▸ **AIM OF THE TASK**:
Please retype the records below exactly, from the first line down to and including the line with "- [2.2.1 Ref](#221-ref)".

++++ MATERIAL SUPPLIED

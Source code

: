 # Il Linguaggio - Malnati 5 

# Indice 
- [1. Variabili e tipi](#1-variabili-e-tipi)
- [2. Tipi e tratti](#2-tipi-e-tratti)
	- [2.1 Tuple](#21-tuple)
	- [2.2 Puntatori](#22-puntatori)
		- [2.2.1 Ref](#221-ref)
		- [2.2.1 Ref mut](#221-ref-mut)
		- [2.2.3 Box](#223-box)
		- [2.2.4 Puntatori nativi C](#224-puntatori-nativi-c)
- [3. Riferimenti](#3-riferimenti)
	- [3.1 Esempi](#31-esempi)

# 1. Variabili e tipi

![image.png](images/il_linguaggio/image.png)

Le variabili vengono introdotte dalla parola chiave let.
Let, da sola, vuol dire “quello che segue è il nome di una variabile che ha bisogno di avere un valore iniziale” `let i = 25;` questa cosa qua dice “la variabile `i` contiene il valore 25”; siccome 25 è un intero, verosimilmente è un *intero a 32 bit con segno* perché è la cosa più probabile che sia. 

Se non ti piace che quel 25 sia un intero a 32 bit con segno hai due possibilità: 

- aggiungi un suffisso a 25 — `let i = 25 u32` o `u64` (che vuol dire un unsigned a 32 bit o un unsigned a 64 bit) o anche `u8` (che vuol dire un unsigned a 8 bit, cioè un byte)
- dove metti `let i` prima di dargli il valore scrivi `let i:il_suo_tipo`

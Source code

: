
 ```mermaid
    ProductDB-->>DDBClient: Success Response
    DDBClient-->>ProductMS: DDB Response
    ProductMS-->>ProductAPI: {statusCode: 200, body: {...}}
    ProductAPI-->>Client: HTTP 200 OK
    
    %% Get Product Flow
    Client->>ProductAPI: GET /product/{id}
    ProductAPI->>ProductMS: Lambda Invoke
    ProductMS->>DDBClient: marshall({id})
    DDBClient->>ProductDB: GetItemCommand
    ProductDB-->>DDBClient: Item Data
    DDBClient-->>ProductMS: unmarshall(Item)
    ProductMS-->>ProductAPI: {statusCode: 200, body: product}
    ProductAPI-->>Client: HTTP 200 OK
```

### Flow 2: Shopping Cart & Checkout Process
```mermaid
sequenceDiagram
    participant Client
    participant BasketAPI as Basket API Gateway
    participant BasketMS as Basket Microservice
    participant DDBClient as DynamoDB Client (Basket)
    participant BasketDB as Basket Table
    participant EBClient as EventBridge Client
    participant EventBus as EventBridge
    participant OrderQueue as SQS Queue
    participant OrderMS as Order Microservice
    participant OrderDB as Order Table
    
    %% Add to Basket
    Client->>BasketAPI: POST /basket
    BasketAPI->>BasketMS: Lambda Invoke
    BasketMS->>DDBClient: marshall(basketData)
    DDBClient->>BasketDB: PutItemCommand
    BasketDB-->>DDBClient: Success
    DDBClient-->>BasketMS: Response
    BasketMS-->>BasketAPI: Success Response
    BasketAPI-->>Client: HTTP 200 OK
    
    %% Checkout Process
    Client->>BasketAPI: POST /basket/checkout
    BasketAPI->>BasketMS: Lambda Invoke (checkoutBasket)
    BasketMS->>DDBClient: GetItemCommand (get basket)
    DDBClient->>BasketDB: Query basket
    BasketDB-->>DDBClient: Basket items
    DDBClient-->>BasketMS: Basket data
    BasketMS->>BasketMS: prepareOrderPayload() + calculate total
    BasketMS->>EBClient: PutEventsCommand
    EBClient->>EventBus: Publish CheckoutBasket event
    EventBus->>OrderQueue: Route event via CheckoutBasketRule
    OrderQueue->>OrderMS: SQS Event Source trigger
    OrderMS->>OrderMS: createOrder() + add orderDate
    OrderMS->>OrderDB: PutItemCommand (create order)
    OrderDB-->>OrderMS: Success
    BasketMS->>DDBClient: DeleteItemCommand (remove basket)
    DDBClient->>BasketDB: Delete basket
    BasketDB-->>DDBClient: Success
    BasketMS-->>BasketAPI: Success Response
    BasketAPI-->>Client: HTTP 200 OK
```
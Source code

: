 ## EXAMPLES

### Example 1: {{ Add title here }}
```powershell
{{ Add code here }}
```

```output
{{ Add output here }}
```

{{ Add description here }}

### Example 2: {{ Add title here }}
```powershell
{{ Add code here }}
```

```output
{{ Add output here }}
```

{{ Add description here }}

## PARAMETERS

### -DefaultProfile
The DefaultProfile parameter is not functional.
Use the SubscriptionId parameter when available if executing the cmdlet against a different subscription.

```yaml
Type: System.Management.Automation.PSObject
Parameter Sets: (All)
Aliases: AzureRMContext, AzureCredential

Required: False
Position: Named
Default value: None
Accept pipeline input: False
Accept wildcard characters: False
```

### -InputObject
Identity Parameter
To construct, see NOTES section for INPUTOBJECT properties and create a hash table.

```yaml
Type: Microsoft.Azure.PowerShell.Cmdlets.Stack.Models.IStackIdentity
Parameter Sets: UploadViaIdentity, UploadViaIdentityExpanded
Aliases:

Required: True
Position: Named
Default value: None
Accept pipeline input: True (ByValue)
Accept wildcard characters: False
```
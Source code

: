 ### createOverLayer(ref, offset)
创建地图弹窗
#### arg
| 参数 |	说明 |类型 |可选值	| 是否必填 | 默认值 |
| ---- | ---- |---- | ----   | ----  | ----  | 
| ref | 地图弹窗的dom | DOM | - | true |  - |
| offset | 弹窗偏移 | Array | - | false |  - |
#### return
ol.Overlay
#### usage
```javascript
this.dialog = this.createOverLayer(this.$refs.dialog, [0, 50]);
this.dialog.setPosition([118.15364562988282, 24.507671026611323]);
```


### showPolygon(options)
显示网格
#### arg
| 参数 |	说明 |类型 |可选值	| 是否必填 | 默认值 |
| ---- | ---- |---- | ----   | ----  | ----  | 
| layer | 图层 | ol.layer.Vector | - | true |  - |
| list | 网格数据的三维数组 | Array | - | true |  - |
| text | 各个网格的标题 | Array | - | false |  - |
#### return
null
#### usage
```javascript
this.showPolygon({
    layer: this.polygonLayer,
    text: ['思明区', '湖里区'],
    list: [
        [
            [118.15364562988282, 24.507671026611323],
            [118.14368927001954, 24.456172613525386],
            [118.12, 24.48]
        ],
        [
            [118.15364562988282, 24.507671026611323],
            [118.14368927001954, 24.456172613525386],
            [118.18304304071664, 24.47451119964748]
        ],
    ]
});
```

++++++++

▸ **ANSWER AREA**:
Source code

: # Il Linguaggio - Malnati 5 

# Indice 
- [1. Variabili e tipi](#1-variabili-e-tipi)
- [2. Tipi e tratti](#2-tipi-e-tratti)
	- [2.1 Tuple](#21-tuple)
	- [2.2 Puntatori](#22-puntatori)
		- [2.2.1 Ref](#221-ref)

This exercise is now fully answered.